It's amazing how quickly routine sets in. The new norm is now a wake up call at around 5am from the neighboring mosque followed by a half-conscious tracking of the lizards/vermin activity in the ceiling above my bed. I check my personal email from the comfort of bed and wait for the generator to roll to life. After a cold bucket bath (the cool water is still a welcome, even though we are in winter) I greet a smattering of the 11 collective expats on our compound for toast and Nutella/peanut butter/or whatever other condiment has managed to find its way into our cupboards. Coffee is a treat we’ve had consistently but has to be brought in from the capital (a 1 hour flight and 1 hour drive away); fortunately with the recent turnover of expats there has been an uninterrupted supply. The early risers start the 10 min walk over to the Primary Health Centre (PHC) while the rest of us pile into a car to drive over. Early mornings and late days are the best times to walk… choosing to walk back and forth from the MSF base and PHC in the scorching midday sun is an amateur move I only needed to make once.
After a brief meeting of all PHC staff we head to our posts. I head over to the ANC area where up to 80 pregnant women gather daily to be weighed, palpated (which means to have you stomach squished and prodded by the midwives until they can estimate the size of the fetus, and how far along in the pregnancy you are), and as of the end of September, tested for HIV.

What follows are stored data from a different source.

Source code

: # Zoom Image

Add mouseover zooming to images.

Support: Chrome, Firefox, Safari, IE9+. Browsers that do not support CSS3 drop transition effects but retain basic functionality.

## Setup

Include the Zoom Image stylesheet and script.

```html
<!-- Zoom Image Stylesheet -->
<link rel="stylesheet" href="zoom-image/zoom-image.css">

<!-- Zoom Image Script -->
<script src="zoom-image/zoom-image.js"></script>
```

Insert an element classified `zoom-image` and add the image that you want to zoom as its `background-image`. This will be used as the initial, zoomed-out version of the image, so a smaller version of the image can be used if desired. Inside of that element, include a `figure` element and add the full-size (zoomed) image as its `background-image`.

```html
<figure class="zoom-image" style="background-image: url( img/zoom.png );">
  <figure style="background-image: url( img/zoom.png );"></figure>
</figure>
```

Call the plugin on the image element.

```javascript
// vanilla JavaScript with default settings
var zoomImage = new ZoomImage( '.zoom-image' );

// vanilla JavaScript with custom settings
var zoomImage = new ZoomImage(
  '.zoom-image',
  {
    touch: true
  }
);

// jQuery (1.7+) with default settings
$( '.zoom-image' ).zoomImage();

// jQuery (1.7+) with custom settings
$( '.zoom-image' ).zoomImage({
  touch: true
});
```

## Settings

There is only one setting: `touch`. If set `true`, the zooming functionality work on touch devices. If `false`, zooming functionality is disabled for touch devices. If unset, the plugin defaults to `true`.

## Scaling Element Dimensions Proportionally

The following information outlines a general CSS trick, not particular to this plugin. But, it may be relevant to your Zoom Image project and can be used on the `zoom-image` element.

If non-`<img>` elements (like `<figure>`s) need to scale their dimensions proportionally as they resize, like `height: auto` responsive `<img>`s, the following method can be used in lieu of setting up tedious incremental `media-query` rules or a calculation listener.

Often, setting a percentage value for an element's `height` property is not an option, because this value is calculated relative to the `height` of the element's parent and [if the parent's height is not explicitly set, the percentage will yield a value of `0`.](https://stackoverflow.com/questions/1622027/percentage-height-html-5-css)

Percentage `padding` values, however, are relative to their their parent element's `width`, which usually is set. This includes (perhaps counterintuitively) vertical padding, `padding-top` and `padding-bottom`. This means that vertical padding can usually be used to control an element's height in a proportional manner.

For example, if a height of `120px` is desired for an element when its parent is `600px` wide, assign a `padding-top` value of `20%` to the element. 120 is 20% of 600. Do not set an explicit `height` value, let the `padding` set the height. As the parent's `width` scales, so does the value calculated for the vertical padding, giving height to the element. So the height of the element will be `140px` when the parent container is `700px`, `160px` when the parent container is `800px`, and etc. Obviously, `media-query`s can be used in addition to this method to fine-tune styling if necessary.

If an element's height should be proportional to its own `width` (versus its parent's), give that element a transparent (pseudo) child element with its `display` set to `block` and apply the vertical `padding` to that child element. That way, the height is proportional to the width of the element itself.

Antenatal Care (ANC) has been growing and now averaging around 1000 women/month here at the PHC. The PMTCT program started up at the end of August to great acceptance. Thanks to huge efforts of previous MSF expats and national staff working in the community to spread the message and purpose of HIV testing in pregnant women, HIV testing uptake has been beyond expectations. HIV prevalence in Nigeria has been documented to be around 3% according to UNAIDS 2008 data, and therefore including a PMTCT (Prevention of Mother To Child Transmission) package in any ANC program has been strongly advocated for.
The program has now been running for about 2 months and there’s close to 100% uptake from the women. The midwives and nurses keep commenting that the women in the community really do want to know their status.
Anna is my partner in crime…she’s our PMTCT counselor and national staff, who is constantly going above and beyond her role to support the positive women in the community. She has such a gentle spirit about her as she counsels the women through the potentially tough road ahead. And I’m just beginning to have a glimpse into what that entails.